The problems haven’t been solved. This week two of France’s most respected authorities on European jihadism, Gilles Kepel and Hugo Micheron, pinpointed Belgium as the great weak spot in the continent’s fight against Islamism.

It was noted that at the start of this month Belgian authorities refused to grant a request from France to extradite Salem Abdeslam. He was the only survivor of the terrorist cell that targeted Paris in 2015, fleeing to Molenbeek where he was harboured for four months. Last year Abdeslam was sentenced to life imprisonment by a French court but the Belgians worry that such a sentence contravenes his human rights.

The Belgian authorities described the Islamist who shot dead two Swedes on Monday night as a ‘lone wolf’, despite the fact that the Tunisian had first exhibited signs of radicalisation in 2016. He lived in the Schaerbeek district (just east of Molenbeek) of Belgium, which was linked to the 2016 attack on Brussels airport that killed 32.
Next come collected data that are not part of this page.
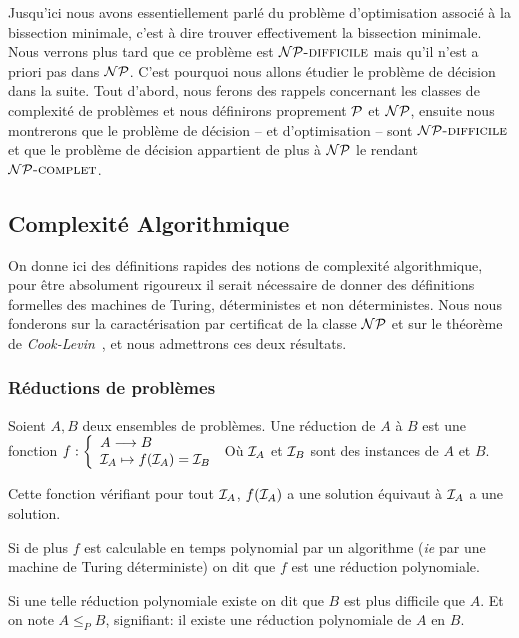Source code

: \documentclass{standalone}
\begin{document}
	
Jusqu'ici nous avons essentiellement parlé du problème d'optimisation associé à la bissection minimale, c'est à dire trouver effectivement la bissection minimale. Nous verrons plus tard que ce problème est $\mathcal{NP}\text{\textsc{-difficile}}$ mais qu'il n'est a priori pas dans $\mathcal{NP}$. C'est pourquoi nous allons étudier le problème de décision dans la suite. Tout d'abord, nous ferons des rappels concernant les classes de complexité de problèmes et nous définirons proprement $\mathcal{P}$ et $\mathcal{NP}$, ensuite nous montrerons que le problème de décision -- et d'optimisation -- sont $\mathcal{NP}\text{\textsc{-difficile}}$ et que le problème de décision appartient de plus à $\mathcal{NP}$ le rendant $\mathcal{NP}\text{\textsc{-complet}}$.

\subsection{Complexité Algorithmique}

On donne ici des définitions rapides des notions de complexité algorithmique, pour être absolument rigoureux il serait nécessaire de donner des définitions formelles des machines de Turing, déterministes et non déterministes. Nous nous fonderons sur la caractérisation par certificat de la classe $\mathcal{NP}$ et sur le théorème de \emph{Cook-Levin}~\cite{cook}, et nous admettrons ces deux résultats.

\subsubsection{Réductions de problèmes}
\begin{defn}
	Soient $A, B$ deux ensembles de problèmes. Une réduction de $A$ à $B$ est une fonction $f: \left\{ \begin{array}{l}
	A \longrightarrow B \\
	\mathcal I_A \mapsto f(\mathcal I_A) = \mathcal I_B
	\end{array}\right.$
	Où $\mathcal I_A$ et $\mathcal I_B$ sont des instances de $A$ et $B$.
	
	Cette fonction vérifiant pour tout $\mathcal I_A$, $f(\mathcal I_A)$ a une solution équivaut à $\mathcal I_A$ a une solution.
	
	Si de plus $f$ est calculable en temps polynomial par un algorithme (\textit{ie} par une machine de Turing déterministe) on dit que $f$ est une réduction polynomiale.
\end{defn}

\begin{defn}
	Si une telle réduction polynomiale existe on dit que $B$ est plus difficile que $A$. Et on note $A \leq_P B$, signifiant: il existe une réduction polynomiale de $A$ en $B$.
\end{defn}
\end{document}
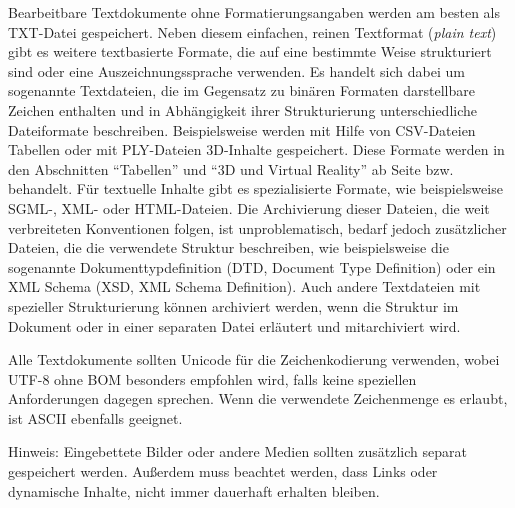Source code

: Bearbeitbare Textdokumente ohne Formatierungsangaben werden am besten als TXT-Datei gespeichert. Neben diesem einfachen, reinen Textformat (\emph{plain text}) gibt es weitere textbasierte Formate, die auf eine bestimmte Weise strukturiert sind oder eine Auszeichnungssprache verwenden. Es handelt sich dabei um sogenannte Textdateien, die im Gegensatz zu binären Formaten darstellbare Zeichen enthalten und in Abhängigkeit ihrer Strukturierung unterschiedliche Dateiformate beschreiben. Beispielsweise werden mit Hilfe von CSV-Dateien Tabellen oder mit PLY-Dateien 3D-Inhalte gespeichert. Diese Formate werden in den Abschnitten "`Tabellen"' und "`3D und Virtual Reality"' ab Seite \pageref{tabellen} bzw. \pageref{3D} behandelt. Für textuelle Inhalte gibt es spezialisierte Formate, wie beispielsweise SGML-, XML- oder HTML-Dateien. Die Archivierung dieser Dateien, die weit verbreiteten Konventionen folgen, ist unproblematisch, bedarf jedoch zusätzlicher Dateien, die die verwendete Struktur beschreiben, wie beispielsweise die sogenannte Dokumenttypdefinition (DTD, Document Type Definition) oder ein XML Schema (XSD, XML Schema Definition). Auch andere Textdateien mit spezieller Strukturierung können archiviert werden, wenn die Struktur im Dokument oder in einer separaten Datei erläutert und mitarchiviert wird.

Alle Textdokumente sollten Unicode für die Zeichenkodierung verwenden, wobei UTF-8 ohne BOM besonders empfohlen wird, falls keine speziellen Anforderungen dagegen sprechen. Wenn die verwendete Zeichenmenge es erlaubt, ist ASCII ebenfalls geeignet.

Hinweis: Eingebettete Bilder oder andere Medien sollten zusätzlich separat gespeichert werden. Außerdem muss beachtet werden, dass Links oder dynamische Inhalte, nicht immer dauerhaft erhalten bleiben.


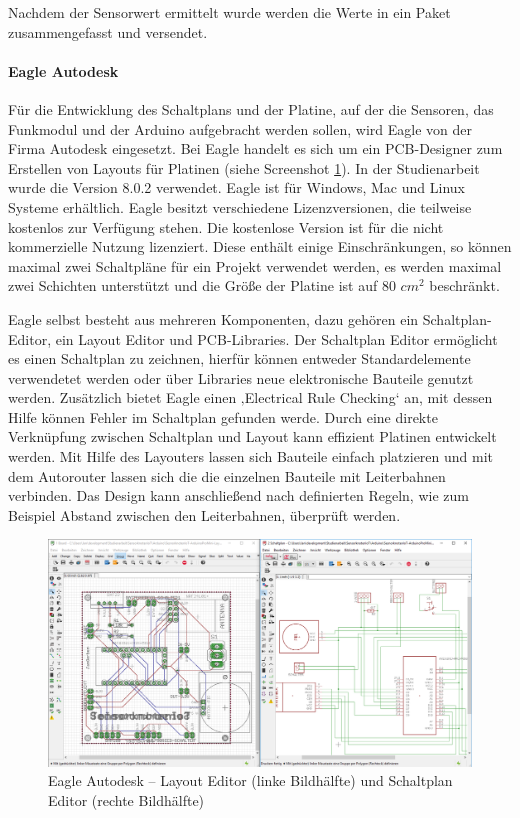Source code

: Nachdem der Sensorwert ermittelt wurde werden die Werte in ein Paket zusammengefasst und versendet.  
\paragraph{Eagle Autodesk} Für die Entwicklung des Schaltplans und der Platine, auf der die Sensoren,  das Funkmodul und der Arduino aufgebracht werden sollen, wird Eagle von der Firma Autodesk eingesetzt.  Bei Eagle handelt es sich um ein \ac{PCB}-Designer zum Erstellen von Layouts für Platinen (siehe Screenshot \ref{img:EagleAutodesk}). In der Studienarbeit wurde die Version 8.0.2 verwendet. Eagle ist für Windows, Mac und Linux Systeme erhältlich. Eagle besitzt verschiedene Lizenzversionen, die teilweise kostenlos zur Verfügung stehen. Die kostenlose Version ist für die nicht kommerzielle Nutzung lizenziert. Diese enthält einige Einschränkungen, so können maximal zwei Schaltpläne für ein Projekt verwendet werden, es werden maximal zwei Schichten unterstützt und die Größe der Platine ist auf 80 $cm^{2}$ beschränkt.

Eagle selbst besteht aus mehreren Komponenten, dazu gehören ein Schaltplan-Editor, ein Layout Editor und \ac{PCB}-Libraries. Der Schaltplan Editor ermöglicht es einen Schaltplan zu zeichnen, hierfür können entweder Standardelemente verwendetet werden oder über Libraries neue elektronische Bauteile genutzt werden. Zusätzlich bietet Eagle einen ‚Electrical Rule Checking‘ an, mit dessen Hilfe können Fehler im Schaltplan gefunden werde. Durch eine direkte Verknüpfung zwischen Schaltplan und Layout kann effizient Platinen entwickelt werden. Mit Hilfe des Layouters lassen sich Bauteile einfach platzieren und mit dem Autorouter lassen sich die die einzelnen Bauteile mit Leiterbahnen verbinden. Das Design kann anschließend nach definierten Regeln, wie zum Beispiel Abstand zwischen den Leiterbahnen, überprüft werden. 
\begin{figure}
	\centering
	\includegraphics[width=1\textwidth]{bilder/Eagle.png}
	\caption[Eagle Autodesk – Layout Editor und Schaltplan Editor]{Eagle Autodesk – Layout Editor (linke Bildhälfte) und Schaltplan Editor (rechte Bildhälfte)}
	\label{img:EagleAutodesk}
\end{figure}
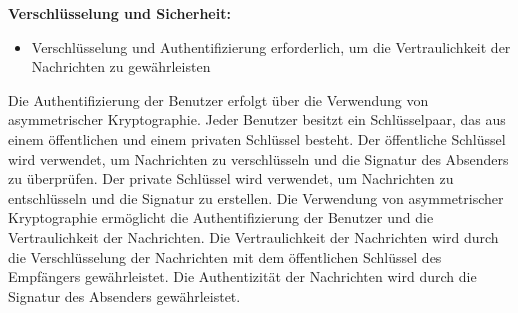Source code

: \noindent \textbf{Verschlüsselung und Sicherheit:}
\begin{itemize}
    \item Verschlüsselung und Authentifizierung erforderlich, um die Vertraulichkeit der Nachrichten zu gewährleisten
\end{itemize}

\noindent Die Authentifizierung der Benutzer erfolgt über die Verwendung von asymmetrischer Kryptographie. Jeder Benutzer besitzt ein Schlüsselpaar, das aus einem öffentlichen und einem privaten Schlüssel besteht. Der öffentliche Schlüssel wird verwendet, um Nachrichten zu verschlüsseln und die Signatur des Absenders zu überprüfen. Der private Schlüssel wird verwendet, um Nachrichten zu entschlüsseln und die Signatur zu erstellen. Die Verwendung von asymmetrischer Kryptographie ermöglicht die Authentifizierung der Benutzer und die Vertraulichkeit der Nachrichten. Die Vertraulichkeit der Nachrichten wird durch die Verschlüsselung der Nachrichten mit dem öffentlichen Schlüssel des Empfängers gewährleistet. Die Authentizität der Nachrichten wird durch die Signatur des Absenders gewährleistet. 
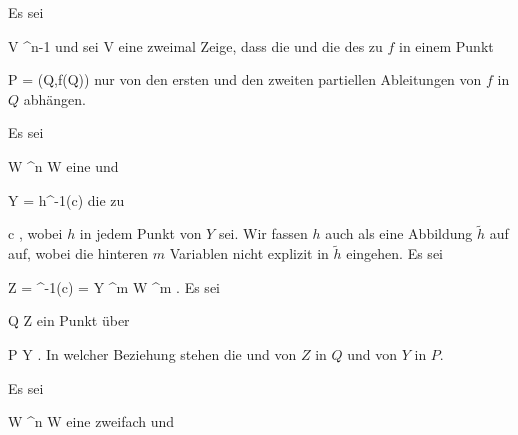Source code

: {}
{

Es sei

\mavergleichskette
{\vergleichskette
{ V
}
{ \subseteq }{ \R^{n-1}
}
{  }{
}
{    }{
}
{   }{
}
}
{}{}{}
und sei
 { V } {\R
} {}
eine zweimal
Zeige, dass die
und die
des
zu $f$ in einem Punkt

\mavergleichskette
{\vergleichskette
{ P
}
{ = }{ (Q,f(Q))
}
{  }{
}
{    }{
}
{   }{
}
}
{}{}{}
nur von den ersten und den zweiten partiellen Ableitungen von $f$ in $Q$ abhängen.

}
{} {}

{}
{

Es sei

\mavergleichskette
{\vergleichskette
{ W
}
{ \subseteq }{ \R^n
}
{  }{
}
{    }{
}
{   }{
}
}
{}{}{}
 { W } { \R
} {}
eine
und

\mavergleichskette
{\vergleichskette
{ Y
}
{ = }{ h^{-1}(c)
}
{  }{
}
{    }{
}
{   }{
}
}
{}{}{}
die
zu

\mavergleichskette
{\vergleichskette
{ c
}
{ \in }{ \R
}
{  }{
}
{    }{
}
{   }{
}
}
{}{}{,}
wobei $h$ in jedem Punkt von $Y$
sei. Wir fassen $h$ auch als eine Abbildung $\tilde{h}$  auf
 auf, wobei die hinteren $m$ Variablen nicht explizit in $\tilde{h}$ eingehen. Es sei

\mavergleichskettedisp
{\vergleichskette
{ Z
}
{ =} { ^{-1}(c)
}
{ =} { Y \times \R^m
}
{ \subseteq} { W \times \R^{m}
}
{ } {
}
}
{}{}{.}
Es sei

\mavergleichskette
{\vergleichskette
{ Q
}
{ \in }{ Z
}
{  }{
}
{    }{
}
{   }{
}
}
{}{}{}
ein Punkt über

\mavergleichskette
{\vergleichskette
{ P
}
{ \in }{ Y
}
{  }{
}
{    }{
}
{   }{
}
}
{}{}{.}
In welcher Beziehung stehen die
und
von $Z$ in $Q$ und von $Y$ in $P$.

}
{} {}

Es sei

\mavergleichskette
{\vergleichskette
{ W
}
{ \subseteq }{ \R^n
}
{  }{
}
{    }{
}
{   }{
}
}
{}{}{}
 { W } { \R
} {}
eine zweifach
und

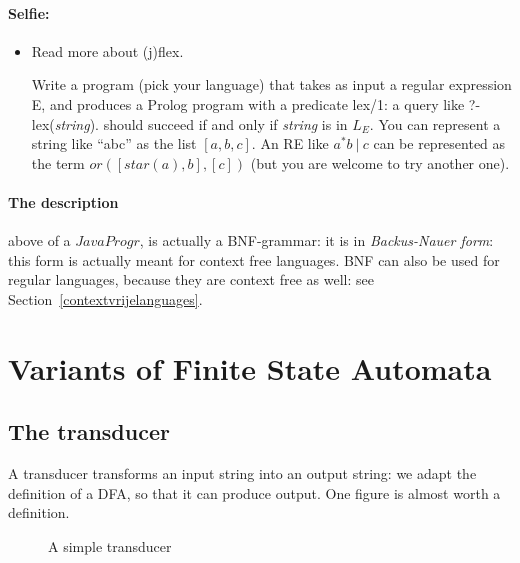 \paragraph{Selfie:}
\begin{itemize}
\item[]
Read more about (j)flex.

Write a program (pick your language) that takes as input a regular
expression E, and produces a Prolog program with a predicate lex/1: a
query like ?- lex({\em string}). should succeed if and only if {\em
  string} is in $L_E$. You can represent a string like ``abc'' as the
list $[a,b,c]$. An RE like $a^*b~|~c$ can be represented as the term
$or([star(a),b],[c])$ (but you are welcome to try another one).
\end{itemize}

\paragraph{The description} above of a $JavaProgr$, is actually a
BNF-grammar: it is in {\em Backus-Nauer form}: this form is actually
meant for context free languages. BNF can also be used for regular
languages, because they are context free as well: see
Section~\ref{contextvrijelanguages}.

\newpage
\section{Variants of Finite State Automata}

\subsection{The transducer}


A transducer transforms an input string into an output string: we
adapt the definition of a DFA, so that it can produce output. One
figure is almost worth a definition.

\begin{figure}[h]
\caption{A simple transducer \label{trans1}}
\end{figure}

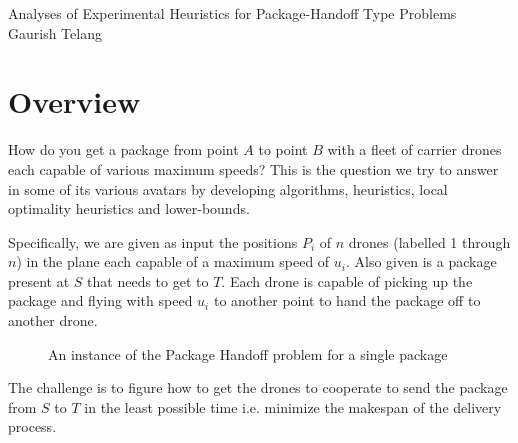 \documentclass[12.0pt]{report}
\begin{document}
\begin{titlepage}
	\centering
        {\Huge Analyses of Experimental Heuristics for Package-Handoff Type Problems\\}
        \vspace{20mm}
        {\Large Gaurish Telang}
\end{titlepage}
\setcounter{page}{2} 
\setcounter{tocdepth}{1}
\tableofcontents
{}

\chapter{Overview}

How do you get a package from point $A$ to point $B$ with a fleet of carrier drones each 
capable of various maximum speeds? This is the question we try to answer in some of  
its various avatars by developing algorithms, heuristics, local optimality heuristics 
and lower-bounds. 

Specifically, we are given as input the positions $P_i$ of $n$ drones (labelled 1 through $n$) 
in the plane each capable of a maximum speed of $u_i$. Also given is a package present 
at $S$ that needs to get to $T$. Each drone is capable of picking up the package and 
flying with speed $u_i$ to another point to hand the package off to another drone. 

\begin{figure}[H]
    \centering
    \qquad
    \caption{An instance of the Package Handoff problem for a single package}%
    \label{single-pho-example}%
\end{figure}


The challenge is to figure how to get the drones to cooperate to send 
the package from $S$ to $T$ in the least possible time i.e. minimize the makespan
of the delivery process. 
\end{document}
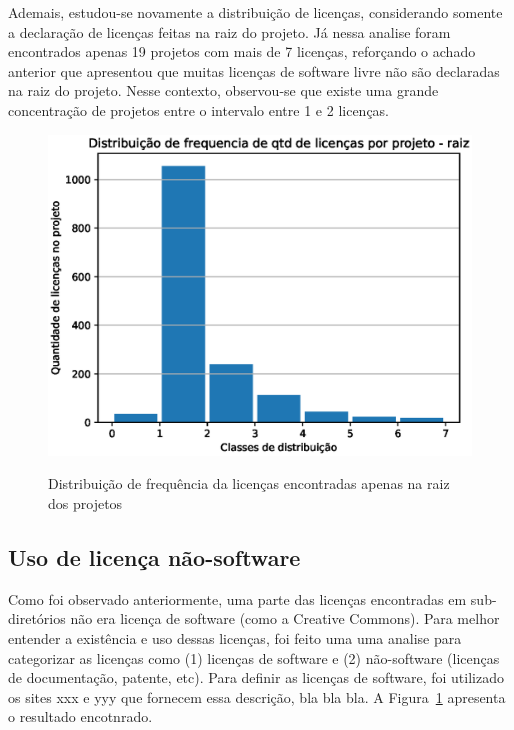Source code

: Ademais, estudou-se novamente a distribuição de licenças, considerando somente a declaração de licenças feitas na raiz do projeto. 
Já nessa analise foram encontrados apenas 19 projetos com mais de 7 licenças, reforçando o achado anterior que apresentou que muitas licenças de software livre não são declaradas na raiz do projeto. 
Nesse contexto, observou-se que existe uma grande concentração de projetos entre o intervalo entre 1 e 2 licenças.

\begin{figure}[H]
    \centering
    \caption{Distribuição de frequência da licenças encontradas apenas na raiz dos projetos}
    \includegraphics[scale=0.8]{figuras/resultados/hit_qtd_raiz.eps}
    \label{local-licencas-raiz}
\end{figure}


\subsection{Uso de licença não-software} 


Como foi observado anteriormente, uma parte das licenças encontradas em sub-diretórios não era licença de software (como a Creative Commons). Para melhor entender a existência e uso dessas licenças, foi feito uma uma analise para categorizar as licenças como (1) licenças de software e (2) não-software (licenças de documentação, patente, etc). Para definir as licenças de software, foi utilizado os sites xxx e yyy que fornecem essa descrição, bla bla bla. A Figura~\ref{local-licencas-raiz} apresenta o resultado encotnrado.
France long ago dismissed the ‘lone wolf’ Islamist theory. A 2019 Senate enquiry about Islamism included testimony from the Sorbonne professor Bernard Rougier. Speaking about Mohammed Merah, who in 2012 shot dead three soldiers and four Jews, Rougier explained: ‘Merah is often portrayed, incorrectly, as a lone wolf. That is to forget that he is the product of local socialisation.’

It’s reported that the Tunisian-born Islamist targeted Swedes on Monday because copies of the Quran were burned in the country by right-wing militants; but there has been plenty of burning in Belgium recently with eight schools fire-bombed in response to a new initiative on sex education. No one claimed responsibility but Islamic groups were particularly vociferous in their opposition.

France has its own grave struggle with Islamists but at least there is an awareness of the danger and what must be done. In Belgium there is only cowardice.

Prime Minister Alexander De Croo has tweeted half a dozen times about Monday night’s attack but in none did he reference Islamism. ‘Belgium sends its sincere condolences to the people of Sweden,’ he said in one tweet. ‘This terrorist attack shakes the foundations of our peaceful societies. We offer our unwavering solidarity in the face of this blind hatred. We will counter terrorism together with even greater determination.’

But how do you counter something if you don’t have the courage to even mention its name?